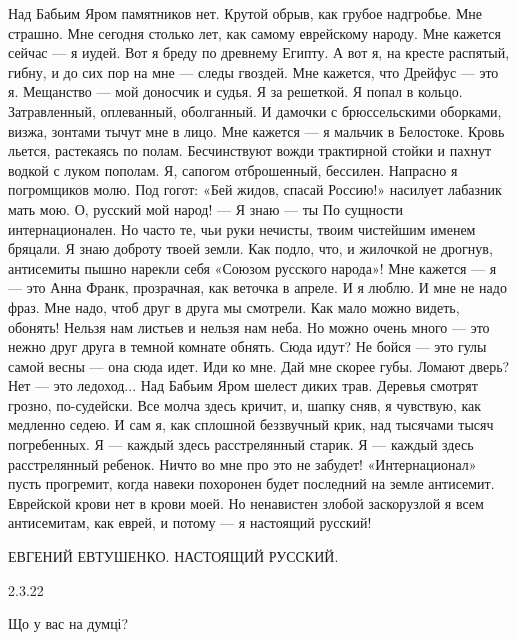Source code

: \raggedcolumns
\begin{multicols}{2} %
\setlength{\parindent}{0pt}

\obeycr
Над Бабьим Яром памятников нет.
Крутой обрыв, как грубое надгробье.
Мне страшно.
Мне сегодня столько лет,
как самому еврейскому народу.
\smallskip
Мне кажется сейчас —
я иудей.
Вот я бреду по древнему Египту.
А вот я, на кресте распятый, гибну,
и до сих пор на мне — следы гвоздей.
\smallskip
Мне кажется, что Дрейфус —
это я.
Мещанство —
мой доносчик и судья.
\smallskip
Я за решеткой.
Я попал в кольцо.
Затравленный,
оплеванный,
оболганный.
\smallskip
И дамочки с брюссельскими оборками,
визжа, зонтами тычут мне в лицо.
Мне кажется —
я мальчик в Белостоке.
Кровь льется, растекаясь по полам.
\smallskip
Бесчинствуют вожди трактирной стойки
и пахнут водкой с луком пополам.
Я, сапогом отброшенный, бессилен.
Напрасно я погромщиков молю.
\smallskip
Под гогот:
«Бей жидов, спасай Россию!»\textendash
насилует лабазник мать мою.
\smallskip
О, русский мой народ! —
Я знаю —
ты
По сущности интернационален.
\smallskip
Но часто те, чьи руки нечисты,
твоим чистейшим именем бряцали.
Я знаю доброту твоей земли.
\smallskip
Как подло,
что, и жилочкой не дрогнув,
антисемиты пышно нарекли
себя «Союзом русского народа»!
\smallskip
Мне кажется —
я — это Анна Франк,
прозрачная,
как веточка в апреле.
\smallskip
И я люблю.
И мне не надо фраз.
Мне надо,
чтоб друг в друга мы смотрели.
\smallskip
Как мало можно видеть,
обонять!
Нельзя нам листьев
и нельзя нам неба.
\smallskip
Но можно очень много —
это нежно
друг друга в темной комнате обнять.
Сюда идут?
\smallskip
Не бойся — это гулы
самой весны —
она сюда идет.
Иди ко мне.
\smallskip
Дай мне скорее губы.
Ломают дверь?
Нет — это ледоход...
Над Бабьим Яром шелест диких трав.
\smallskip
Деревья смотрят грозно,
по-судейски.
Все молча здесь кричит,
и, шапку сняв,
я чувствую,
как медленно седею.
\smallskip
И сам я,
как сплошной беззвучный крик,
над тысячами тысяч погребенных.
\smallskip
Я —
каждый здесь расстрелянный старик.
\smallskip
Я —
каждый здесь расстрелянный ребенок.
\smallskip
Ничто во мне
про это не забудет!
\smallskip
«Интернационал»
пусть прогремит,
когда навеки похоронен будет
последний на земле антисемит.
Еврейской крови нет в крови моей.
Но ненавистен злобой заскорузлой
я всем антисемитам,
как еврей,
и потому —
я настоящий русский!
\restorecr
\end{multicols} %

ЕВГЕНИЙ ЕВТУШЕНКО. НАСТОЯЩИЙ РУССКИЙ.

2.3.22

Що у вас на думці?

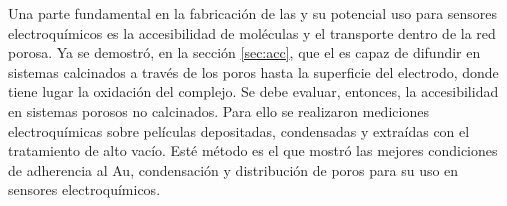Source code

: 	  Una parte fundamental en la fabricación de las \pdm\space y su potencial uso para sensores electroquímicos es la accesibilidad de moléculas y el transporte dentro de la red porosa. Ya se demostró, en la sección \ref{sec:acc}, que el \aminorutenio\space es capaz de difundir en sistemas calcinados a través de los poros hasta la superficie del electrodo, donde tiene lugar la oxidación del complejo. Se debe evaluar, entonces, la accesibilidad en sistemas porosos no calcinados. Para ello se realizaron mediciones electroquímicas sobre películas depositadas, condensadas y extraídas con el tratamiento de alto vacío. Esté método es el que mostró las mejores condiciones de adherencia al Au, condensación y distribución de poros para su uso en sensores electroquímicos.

● **Instructions for the task**
Could the data above be returned in full, exactly, with every image left out?

● **Task result**
Source code

: \raggedcolumns
\begin{multicols}{2} %
\setlength{\parindent}{0pt}

\obeycr
Над Бабьим Яром памятников нет.
Крутой обрыв, как грубое надгробье.
Мне страшно.
Мне сегодня столько лет,
как самому еврейскому народу.
\smallskip
Мне кажется сейчас —
я иудей.
Вот я бреду по древнему Египту.
А вот я, на кресте распятый, гибну,
и до сих пор на мне — следы гвоздей.
\smallskip
Мне кажется, что Дрейфус —
это я.
Мещанство —
мой доносчик и судья.
\smallskip
Я за решеткой.
Я попал в кольцо.
Затравленный,
оплеванный,
оболганный.
\smallskip
И дамочки с брюссельскими оборками,
визжа, зонтами тычут мне в лицо.
Мне кажется —
я мальчик в Белостоке.
Кровь льется, растекаясь по полам.
\smallskip
Бесчинствуют вожди трактирной стойки
и пахнут водкой с луком пополам.
Я, сапогом отброшенный, бессилен.
Напрасно я погромщиков молю.
\smallskip
Под гогот:
«Бей жидов, спасай Россию!»\textendash
насилует лабазник мать мою.
\smallskip
О, русский мой народ! —
Я знаю —
ты
По сущности интернационален.
\smallskip
Но часто те, чьи руки нечисты,
твоим чистейшим именем бряцали.
Я знаю доброту твоей земли.
\smallskip
Как подло,
что, и жилочкой не дрогнув,
антисемиты пышно нарекли
себя «Союзом русского народа»!
\smallskip
Мне кажется —
я — это Анна Франк,
прозрачная,
как веточка в апреле.
\smallskip
И я люблю.
И мне не надо фраз.
Мне надо,
чтоб друг в друга мы смотрели.
\smallskip
Как мало можно видеть,
обонять!
Нельзя нам листьев
и нельзя нам неба.
\smallskip
Но можно очень много —
это нежно
друг друга в темной комнате обнять.
Сюда идут?
\smallskip
Не бойся — это гулы
самой весны —
она сюда идет.
Иди ко мне.
\smallskip
Дай мне скорее губы.
Ломают дверь?
Нет — это ледоход...
Над Бабьим Яром шелест диких трав.
\smallskip
Деревья смотрят грозно,
по-судейски.
Все молча здесь кричит,
и, шапку сняв,
я чувствую,
как медленно седею.
\smallskip
И сам я,
как сплошной беззвучный крик,
над тысячами тысяч погребенных.
\smallskip
Я —
каждый здесь расстрелянный старик.
\smallskip
Я —
каждый здесь расстрелянный ребенок.
\smallskip
Ничто во мне
про это не забудет!
\smallskip
«Интернационал»
пусть прогремит,
когда навеки похоронен будет
последний на земле антисемит.
Еврейской крови нет в крови моей.
Но ненавистен злобой заскорузлой
я всем антисемитам,
как еврей,
и потому —
я настоящий русский!
\restorecr
\end{multicols} %

ЕВГЕНИЙ ЕВТУШЕНКО. НАСТОЯЩИЙ РУССКИЙ.

2.3.22

Що у вас на думці?

Source code

: 	  Una parte fundamental en la fabricación de las \pdm\space y su potencial uso para sensores electroquímicos es la accesibilidad de moléculas y el transporte dentro de la red porosa. Ya se demostró, en la sección \ref{sec:acc}, que el \aminorutenio\space es capaz de difundir en sistemas calcinados a través de los poros hasta la superficie del electrodo, donde tiene lugar la oxidación del complejo. Se debe evaluar, entonces, la accesibilidad en sistemas porosos no calcinados. Para ello se realizaron mediciones electroquímicas sobre películas depositadas, condensadas y extraídas con el tratamiento de alto vacío. Esté método es el que mostró las mejores condiciones de adherencia al Au, condensación y distribución de poros para su uso en sensores electroquímicos.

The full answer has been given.